Portraits
Une personne interviewee s'exprime sur la Corse et Israel ...
Corse-Israel interview Philippe Gazaniol

Corse-Israel : Bonjour, Philippe. Tu es un fervent défenseur de la Corse et d'Israël, pourtant tu n'es ni juif ni corse. Explique nous ça.

Philippe Gazaniol : Je suis un Français du Continent, marié à une Corse originaire de Corté et nous vivons en Corse à Porto Vecchio depuis 1991 avec nos trois enfants.

C-I : Comment vous êtes vous rencontrées et quel a été votre parcours?

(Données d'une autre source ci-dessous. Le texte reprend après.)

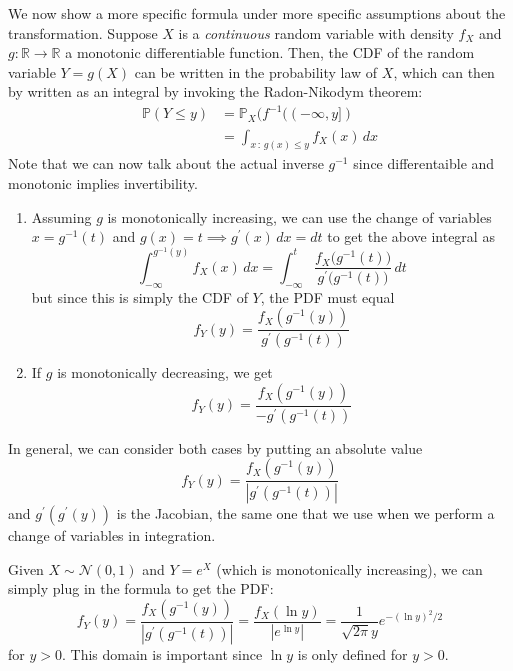     We now show a more specific formula under more specific assumptions about the transformation. Suppose $X$ is a \textit{continuous} random variable with density $f_X$ and $g: \mathbb{R} \rightarrow \mathbb{R}$ a monotonic differentiable function. Then, the CDF of the random variable $Y = g(X)$ can be written in the probability law of $X$, which can then by written as an integral by invoking the Radon-Nikodym theorem: 
    \begin{align*}
      \mathbb{P}(Y \leq y) & = \mathbb{P}_X (f^{-1} ((-\infty, y]) \\
      & = \int_{x \,:\, g(x) \leq y} f_X (x) \,dx
    \end{align*}
    Note that we can now talk about the actual inverse $g^{-1}$ since differentaible and monotonic implies invertibility. 
    \begin{enumerate}
      \item Assuming $g$ is monotonically increasing, we can use the change of variables $x = g^{-1} (t)$ and $g(x) = t \implies g^\prime (x) \,dx = dt$ to get the above integral as 
      \begin{equation}
        \int_{-\infty}^{g^{-1} (y)} f_X (x) \,dx = \int_{-\infty}^t \frac{f_X \big( g^{-1} (t) \big)}{g^\prime \big( g^{-1} (t)\big)} \,dt 
      \end{equation}
      but since this is simply the CDF of $Y$, the PDF must equal 
      \begin{equation}
        f_Y (y) = \frac{f_X (g^{-1} (y) )}{g^\prime (g^{-1} (t))}
      \end{equation}
      \item If $g$ is monotonically decreasing, we get 
      \begin{equation}
        f_Y (y) = \frac{f_X (g^{-1} (y) )}{- g^\prime (g^{-1} (t))}
      \end{equation}
    \end{enumerate}
    In general, we can consider both cases by putting an absolute value 
    \begin{equation}
      f_Y (y) = \frac{f_X (g^{-1} (y) )}{|g^\prime (g^{-1} (t))|}
    \end{equation}
    and $g^\prime (g^\prime (y))$ is the Jacobian, the same one that we use when we perform a change of variables in integration. 

    \begin{example}
      Given $X \sim \mathcal{N}(0, 1)$ and $Y = e^X$ (which is monotonically increasing), we can simply plug in the formula to get the PDF: 
      \begin{equation}
        f_Y (y) = \frac{f_X (g^{-1} (y) )}{|g^\prime (g^{-1} (t))|} = \frac{f_X (\ln{y}) }{ | e^{\ln{y}} |} = \frac{1}{\sqrt{2 \pi} y} e^{-(\ln{y})^2 / 2}
      \end{equation}
      for $y > 0$. This domain is important since $\ln{y}$ is only defined for $y > 0$. 
    \end{example}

P. G : On s'est rencontré à Nice, on a fait nos études ensemble, ensuite je suis parti une année aux USA pendant que Dominique, elle, était retournée vivre en Corse. A mon retour d'Amérique j'ai été pour la première fois voir Dominique en Corse; ça a été un choc dans le sens positif du terme. Il faut dire que je n'avais vraiment aucun a priori, aucune crainte et là, j'ai découvert un peuple magnifique, vraiment! Des gens très francs, très droits, je n'ai vu que des qualités par contraste probablement avec ce que j'ai connu sur le continent.

C-I : Vous n'avez pas vécu en Corse ?

P. G : Non. Quand nous nous sommes mariés, nous sommes partis à Nice (à cause de mes études et de mon travail par la suite) puis à Paris jusqu'en 1991. Et puis pendant qu'on était en région parisienne, petit à petit, au contact d'amis juifs, arméniens, antillais, il y a eu chez Dominique comme une prise de conscience de l'importance que revêtait pour elle le fait d'être Corse. Et ça a abouti en 1991 à ce que j'appellerai notre "Alya" en Corse, le retour pour Dominique sur la terre de ses ancêtres et auprès des siens.

C-I : Tu penses que c'est au contact de ces amis juifs que ce désir de retour en Corse est venu ?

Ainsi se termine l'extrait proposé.